MORGANTOWN – Attorney General Patrick Morrisey is celebrating a procedural victory in an ongoing lawsuit against the state filed by the maker of a generic version of an abortion drug.
The U.S. District Court on Thursday granted in part and denied in part Morrisey’s petition to dismiss the case brought by GenBioPro, the manufacturer and marketer of generic mifepristone, against the state’s 2022 Unborn Child Protection Act.
“As I have said all along,” Morrisey said in announcing the ruling, “the new Unborn Child Protection Act is constitutional. I am pleased the court saw it the way we did. While it may not sit well with manufacturers of abortion drugs, the U.S. Supreme Court has made it clear that regulating abortion is a state issue.”
Mifepristone is a progesterone blocking medication used in combination with misoprostol that can end an early pregnancy of 10 weeks or less. The court notes that the act – abbreviated UCPA throughout the ruling – expressly includes abortions performed or induced via medicine or drug.
Throughout the discussion, the court notes that in 2007 Congress authorized the FDA to re-approve previously approved drugs using a Risk Evaluation and Management Strategy (REMS). FDA made several revisions to mifepristone prescription over the following years and in 2019, in response to COVID, permitting telehealth prescriptions.
GenBioPro sued in January this year alleging that the UCPA and prior restrictions violate federal Supremacy and Commerce Clauses by limiting the sale of mifepristone in West Virginia. Morrisey and Putnam County Prosecuting Attorney Mark Sorsaia are co-defendants.
In seeking dismissal of the case, Morrisey argued that this is a “major questions” case as determined in West Virginia v EPA, requiring clear Congressional direction. District Judge Robert C. Chambers tossed that argument, saying “major questions” involves novel agency interpretations of longstanding ambiguous regulations; this case involves legitimate FDA regulation of a single drug.
Turning to potential federal supremacy over the UPCA, Chambers notes that, “The Supreme Court has made it clear that regulating abortion is a matter of health and safety upon which States may appropriately exercise their police power.”
Chambers first clarifies that GenBioPro is not regulated by the UCPA, which applies to licensed medical professionals.
Discussing whether the UCPA is Constitutional, he says, “the UCPA is a restriction on the incidence of abortion, rather than a state directive in direct conflict with the logistical REMS regulations. The Supreme Court has repeatedly indicated that similarly broad state regulations are not preempted by intricate federal regulatory systems.”
However, he says, state law restricts telehealth prescription of mifepristone. A 2023 update of the mifepristone REMS “reflects a determination by the FDA that when mifepristone is prescribed, it may be prescribed via telemedicine.”
So Chambers denied dismissal of the telehealth portion of the case but granted dismissal of the portion alleging the UCPA is unconstitutional.

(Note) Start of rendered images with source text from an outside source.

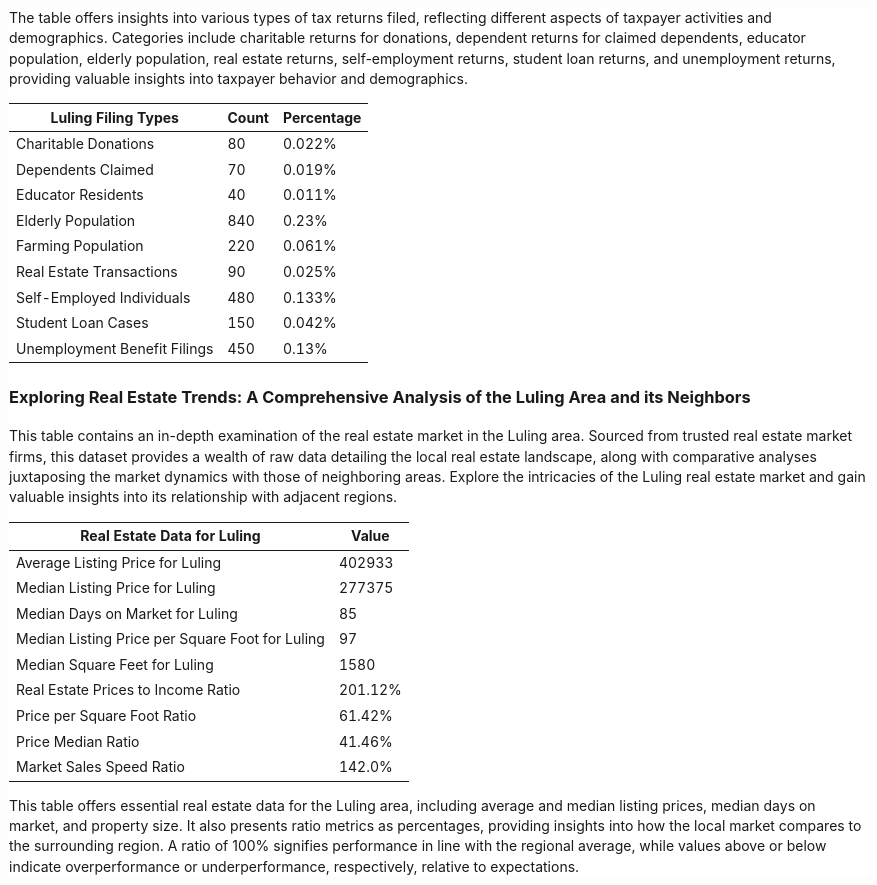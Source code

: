 The table offers insights into various types of tax returns filed, reflecting different aspects of taxpayer activities and demographics. Categories include charitable returns for donations, dependent returns for claimed dependents, educator population, elderly population, real estate returns, self-employment returns, student loan returns, and unemployment returns, providing valuable insights into taxpayer behavior and demographics.

| Luling Filing Types                    | Count | Percentage |
|--------------------------------------|-------|------------|
| Charitable Donations                 | 80 | 0.022% |
| Dependents Claimed                   | 70 | 0.019% |
| Educator Residents                   | 40 | 0.011% |
| Elderly Population                   | 840 | 0.23% |
| Farming Population                   | 220 | 0.061% |
| Real Estate Transactions             | 90 | 0.025% |
| Self-Employed Individuals            | 480 | 0.133% |
| Student Loan Cases                   | 150 | 0.042% |
| Unemployment Benefit Filings         | 450 | 0.13% |

### Exploring Real Estate Trends: A Comprehensive Analysis of the Luling Area and its Neighbors

This table contains an in-depth examination of the real estate market in the Luling area. Sourced from trusted real estate market firms, this dataset provides a wealth of raw data detailing the local real estate landscape, along with comparative analyses juxtaposing the market dynamics with those of neighboring areas. Explore the intricacies of the Luling real estate market and gain valuable insights into its relationship with adjacent regions.


| Real Estate Data for Luling                       | Value    |
|------------------------------------------------|----------|
| Average Listing Price for Luling               | 402933 |
| Median Listing Price for Luling                | 277375 |
| Median Days on Market for Luling               | 85 |
| Median Listing Price per Square Foot for Luling| 97 |
| Median Square Feet for Luling                  | 1580 |
| Real Estate Prices to Income Ratio           | 201.12% |
| Price per Square Foot Ratio                  | 61.42% |
| Price Median Ratio                           | 41.46% |
| Market Sales Speed Ratio                     | 142.0% |

This table offers essential real estate data for the Luling area, including average and median listing prices, median days on market, and property size. It also presents ratio metrics as percentages, providing insights into how the local market compares to the surrounding region. A ratio of 100% signifies performance in line with the regional average, while values above or below indicate overperformance or underperformance, respectively, relative to expectations.
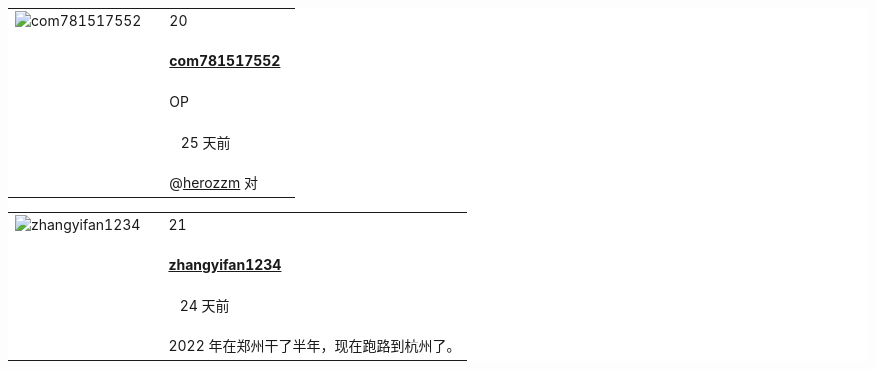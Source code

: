 |   |   |   |
|---|---|---|
|![com781517552](https://cdn.v2ex.com/avatar/e692/6088/478520_normal.png?m=1726715053)||20<br><br>**[com781517552](/member/com781517552)**  <br><br>OP<br><br>   25 天前<br><br>@[herozzm](/member/herozzm) 对|

|   |   |   |
|---|---|---|
|![zhangyifan1234](https://cdn.v2ex.com/gravatar/471ca1340454f9eb4f1bbdee62b4a7c9?s=48&d=retro)||21<br><br>**[zhangyifan1234](/member/zhangyifan1234)**  <br><br>   24 天前<br><br>2022 年在郑州干了半年，现在跑路到杭州了。|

Chambers then addressed GenBioPro’s assertions of federal Supremacy and Commerce clauses. The company, he says, “argues that the challenged statutes ‘violate the Clause by imposing an undue burden on interstate commerce, by regulating extraterritorially, and by functionally banning an article of commerce.’”
He knocks down GenBioPro’s arguments that the UCPA intrudes on Congressionally mandated uniform regulation, functionally bans a product for its intended use, and imperils the health and safety of pregnant West Virginians and the national market for medications.
States ban certain products within their borders without exceeding their authority he said, and the ban on mifepristone here has no effect on commerce in other states. And the issue of potential harms to pregnant West Virginians, while a matter of concern, is outside the scope of this case and relevant legal precedent.
“If West Virginia has ‘functionally banned’ mifepristone, it was well within its rights to do so,” he said.
In dismissing this portion of GenBioPro’s case, he concludes, “States enact laws pursuant to their police power to regulate public health and morality. Morality-based laws often curtail the sale of goods. The vendors of curtailed goods may lose sales opportunities. Outraged, vendors can feel the laws must somehow be unconstitutional. And yet, the Supreme Court and Courts of Appeals have repeatedly affirmed that morality-based product bans do not intrinsically offend the dormant Commerce Clause.”
Morrisey commented on the ruling, “We look forward to arguing the remaining issue of this lawsuit, and we are confident in the merits of our case.”